The goals of this mandate were to:

  • Improve accuracy hours of service.
  • Create a safer and more accountable working environment for drivers.
  • Allow drivers to distribute Records of Duty Status (RODS).
  • Increase the efficiency of managing and tracking.

Now in phase three, which is the “Full Compliance Phase,” Every single trucker will be required to install, register, and utilize an ELD in their truck by the time 2019 rolls along. This technology will positively affect the LTL industry in several ways:

  • Decreases paperwork and time invested in driver reports.
  • Decreases vehicle downtime and increases vehicle utilization.
  • Easier-to-track hours of service.
  • Grants the ability to monitor and analyze driver behavior and efficiency to optimize fuel burning habits.
  • Improves transparency into driver hours and driver speeds.
  • Increase communication between driver and carrier, providing rerouting or more efficient lanes.
  • Increases ease of fulfilling Driver Vehicle Inspection Reports.
  • Prevents drivers from driving longer than they should, thus decreasing accidents that result from exhaustion or sleep deprivation.

While there are various benefits to the addition of the ELD to the LTL industry, there are some drawbacks. Due to the restrictions on driver hours, shipping prices will likely increase since it may require multiple trucks to get the delivery there in the fastest time possible. A driver stuck in traffic for multiple hours will still be required to end their shift after their allotted 11 hours. So, even if a truck is but a few miles away and the driver is over his limit, that delivery will either require a new driver, a truck transfer, or have to wait until the next day for the same driver to finish out the delivery.

Mobile Apps

As the LTL freight industry continues to shift away from old-school paper documentation, mobile developers seek to find solutions for shipping duties that can be done seamlessly from your mobile device. Currently, there are three types of apps that are created for the LTL freight industry, they include:

  • Apps created for the driver
    • Driving and routing directions
    • Social media
    • Truckstop locators
    • Route optimizers
  • Apps created for fleet requirements
    • Shipment tracking
    • Shipment tracking
    • Dispatching
  • Apps that focus on freight
    • Load boards
    • Load matching

The mobile app pool will continue to flourish within the LTL industry as demands for optimization and automation continue to rise. As cloud-based services grow in popularity, experts forecast a surge in apps that utilize cloud-based software. These apps will help to decrease stress, solving headaches before they can fully take hold. Such technologies will provide shippers with the relevant data needed to make smart business decisions when it comes to their LTL freight shipping.

On-demand Trucking Apps

These days it seems as if the whole world is moving into the on-demand space, whether that is for television, movies, taxis, or shopping. It should be little surprise that some visionaries wish to apply this mindset to the LTL freight industry. On-demand trucking will seek to eliminate the middleman freight broker and directly match shippers with carriers. Such technological advancements will:

  • Allows for the ability to locate a driver regardless of the area a shipment is stored, thus decreasing downtime.
  • Eliminate the need to spend hours of time on phone calls, and paper documentation in order to schedule a freight process, thus increasing efficiency.
  • Improves the speed of deliveries.
  • Increases the number of jobs a truck can change, cutting down waste and fuel consumption.
  • Improves driver visibility, allowing shippers to monitor a driver’s movements and view the amount of space available in their cargo bay.

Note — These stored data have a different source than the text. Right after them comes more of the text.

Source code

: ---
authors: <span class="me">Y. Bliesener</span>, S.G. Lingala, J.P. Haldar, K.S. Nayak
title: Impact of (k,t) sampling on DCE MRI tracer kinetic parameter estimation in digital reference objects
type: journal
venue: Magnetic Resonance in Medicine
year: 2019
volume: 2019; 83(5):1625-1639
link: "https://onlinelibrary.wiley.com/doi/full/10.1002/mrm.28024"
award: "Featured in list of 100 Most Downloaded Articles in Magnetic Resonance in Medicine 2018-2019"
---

This uberization of the logistics industry is the future as shippers and truckers are directly connected, possibly decreasing the need to pay for a third-party logistics broker. The benefits offered by this technological innovation will cut operational costs, reduce fuel consumption and increase total revenue.

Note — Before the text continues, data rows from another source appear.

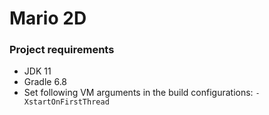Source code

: # Mario 2D

### Project requirements
- JDK 11
- Gradle 6.8
- Set following VM arguments in the build configurations: `-XstartOnFirstThread` 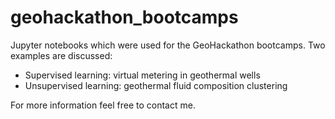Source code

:# geohackathon_bootcamps
Jupyter notebooks which were used for the GeoHackathon bootcamps.
Two examples are discussed:
- Supervised learning: virtual metering in geothermal wells
- Unsupervised learning: geothermal fluid composition clustering

For more information feel free to contact me.
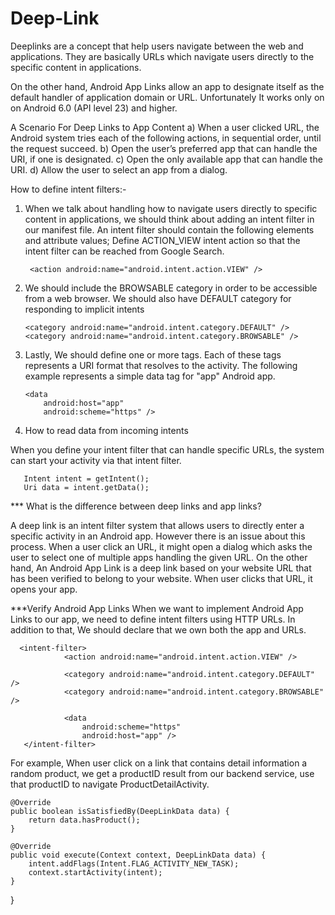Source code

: # Deep-Link

Deeplinks are a concept that help users navigate between the web and applications. They are basically URLs which navigate users directly to the specific content in applications.


On the other hand, Android App Links allow an app to designate itself as the default handler of application domain or URL. Unfortunately It works only on on Android 6.0 (API level 23) and higher.

A Scenario For Deep Links to App Content
   a) When a user clicked URL, the Android system tries each of the following actions, in sequential order, until the request succeed.
   b) Open the user’s preferred app that can handle the URI, if one is designated.
   c) Open the only available app that can handle the URI.
   d) Allow the user to select an app from a dialog.
   
How to define intent filters:-

1) When we talk about handling how to navigate users directly to specific content in applications, we should think about adding an intent filter in our manifest file. An intent filter should contain the following elements and attribute values;
Define ACTION_VIEW intent action so that the intent filter can be reached from Google Search.

        <action android:name="android.intent.action.VIEW" />

2) We should include the BROWSABLE category in order to be accessible from a web browser. We should also have DEFAULT category for responding to implicit intents

       <category android:name="android.intent.category.DEFAULT" />
       <category android:name="android.intent.category.BROWSABLE" />
       
3) Lastly, We should define one or more <data> tags. Each of these tags represents a URI format that resolves to the activity. The following example represents a simple data tag for "app" Android app.

       <data
           android:host="app"
           android:scheme="https" />
           
           
4) How to read data from incoming intents

When you define your intent filter that can handle specific URLs, the system can start your activity via that intent filter.

       Intent intent = getIntent();
       Uri data = intent.getData();
       
*** What is the difference between deep links and app links?

   A deep link is an intent filter system that allows users to directly enter a specific activity in an Android app. However there is an issue about this process. When a user click an URL, it might open a dialog which asks the user to select one of multiple apps handling the given URL.
   On the other hand, An Android App Link is a deep link based on your website URL that has been verified to belong to your website. When user clicks that URL, it opens your app.


***Verify Android App Links
   When we want to implement Android App Links to our app, we need to define intent filters using HTTP URLs. In addition to that, We should declare that we own both the app and URLs.


      <intent-filter>
                <action android:name="android.intent.action.VIEW" />

                <category android:name="android.intent.category.DEFAULT" />
                <category android:name="android.intent.category.BROWSABLE" />

                <data
                    android:scheme="https"
                    android:host="app" />
       </intent-filter>
       
       
 For example, When user click on a link that contains detail information a random product, we get a productID result from our backend service, use that productID to navigate ProductDetailActivity.
 
 
    @Override
    public boolean isSatisfiedBy(DeepLinkData data) {
        return data.hasProduct();
    }

    @Override
    public void execute(Context context, DeepLinkData data) {
        intent.addFlags(Intent.FLAG_ACTIVITY_NEW_TASK);
        context.startActivity(intent);
    }
}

Automated Freight Brokerage

According to Overdrive online, Noel Perry, Truckstop.com’s chief economist and a huge believer in the eventuality of automated driving, had this to say about technological changes coming in the LTL industry:

“The brokerage business will be automated before the trucks will be automated. If you don’t automate, part of your own processes for speed and efficiency, they will kick your butts out of the industry. The power of the technology is so great that if you simply lay back and depend on your experience and relationships, you will fail. It’s [a question of] whether you automate, or they do. You know what has to be built into that technology – you’ll know how to use it to make your relationships, pricing and other expertise all that much better.”

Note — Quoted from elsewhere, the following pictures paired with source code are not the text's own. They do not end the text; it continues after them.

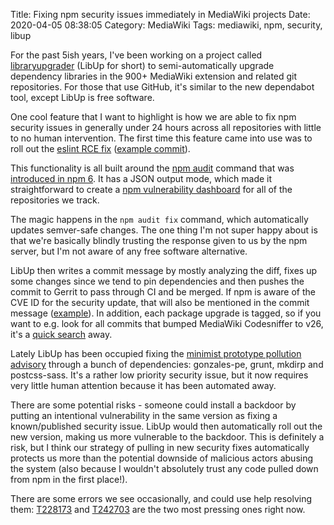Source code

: Title: Fixing npm security issues immediately in MediaWiki projects
Date: 2020-04-05 08:38:05
Category: MediaWiki
Tags: mediawiki, npm, security, libup

For the past 5ish years, I've been working on a project called [libraryupgrader](https://www.mediawiki.org/wiki/Libraryupgrader) (LibUp for short) to semi-automatically upgrade dependency libraries in the 900+ MediaWiki extension and related git repositories. For those that use GitHub, it's similar to the new dependabot tool, except LibUp is free software.

One cool feature that I want to highlight is how we are able to fix npm security issues in generally under 24 hours across all repositories with little to no human intervention. The first time this feature came into use was to roll out the [eslint RCE fix](https://eslint.org/blog/2019/08/eslint-v6.2.1-released) ([example commit](https://gerrit.wikimedia.org/r/c/mediawiki/extensions/PageImages/+/531750)).

This functionality is all built around the [npm audit](https://docs.npmjs.com/cli/audit) command that was [introduced in npm 6](https://blog.npmjs.org/post/173719309445/npm-audit-identify-and-fix-insecure). It has a JSON output mode, which made it straightforward to create a [npm vulnerability dashboard](https://libraryupgrader2.wmflabs.org/vulns/npm) for all of the repositories we track.

The magic happens in the `npm audit fix` command, which automatically updates semver-safe changes. The one thing I'm not super happy about is that we're basically blindly trusting the response given to us by the npm server, but I'm not aware of any free software alternative.

LibUp then writes a commit message by mostly analyzing the diff, fixes up some changes since we tend to pin dependencies and then pushes the commit to Gerrit to pass through CI and be merged. If npm is aware of the CVE ID for the security update, that will also be mentioned in the commit message ([example](https://gerrit.wikimedia.org/r/c/mediawiki/extensions/Scribunto/+/527822)). In addition, each package upgrade is tagged, so if you want to e.g. look for all commits that bumped MediaWiki Codesniffer to v26, it's a [quick search](https://gerrit.wikimedia.org/r/q/hashtag:%22c%253Bmediawiki%252Fmediawiki-codesniffer%253D26.0.0%22+(status:open%20OR%20status:merged)) away.

Lately LibUp has been occupied fixing the [minimist prototype pollution advisory](https://www.npmjs.com/advisories/1179) through a bunch of dependencies: gonzales-pe, grunt, mkdirp and postcss-sass. It's a rather low priority security issue, but it now requires very little human attention because it has been automated away.

There are some potential risks - someone could install a backdoor by putting an intentional vulnerability in the same version as fixing a known/published security issue. LibUp would then automatically roll out the new version, making us more vulnerable to the backdoor. This is definitely a risk, but I think our strategy of pulling in new security fixes automatically protects us more than the potential downside of malicious actors abusing the system (also because I wouldn't absolutely trust any code pulled down from npm in the first place!).

There are some errors we see occasionally, and could use help resolving them: [T228173](https://phabricator.wikimedia.org/T228173) and [T242703](https://phabricator.wikimedia.org/T242703) are the two most pressing ones right now.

The rise of automated freight brokerage will serve as a technological counterweight to those shippers who do not wish to embrace the on-demand LTL trucking model. As transportation costs continue to rise while delivery windows and capacity constraints narrow, both shippers and carriers will have to embrace technological advances to increase efficiency.

Automated freight brokerages will utilize data and new tech to improve the following areas within the LTL industry:

  • Allows for predictive freight matching where freight brokerages can use real-time and past locations in conjunction with other data to predict capacity availability.
  • Creates freight marketplaces matching loads with available trucks in order to fulfill capacity.
  • Improves the freight payment process by creating seamless electronic payment and invoicing, thus reducing the required documentation, waste, and loss.
  • Increased freight visibility thanks to GPS and telematics systems to eliminate the need for manual check calls to a driver to update load statuses.
  • Provides instant pricing using pricing algorithms that utilize data inputs to provide an accurate and fair transport cost.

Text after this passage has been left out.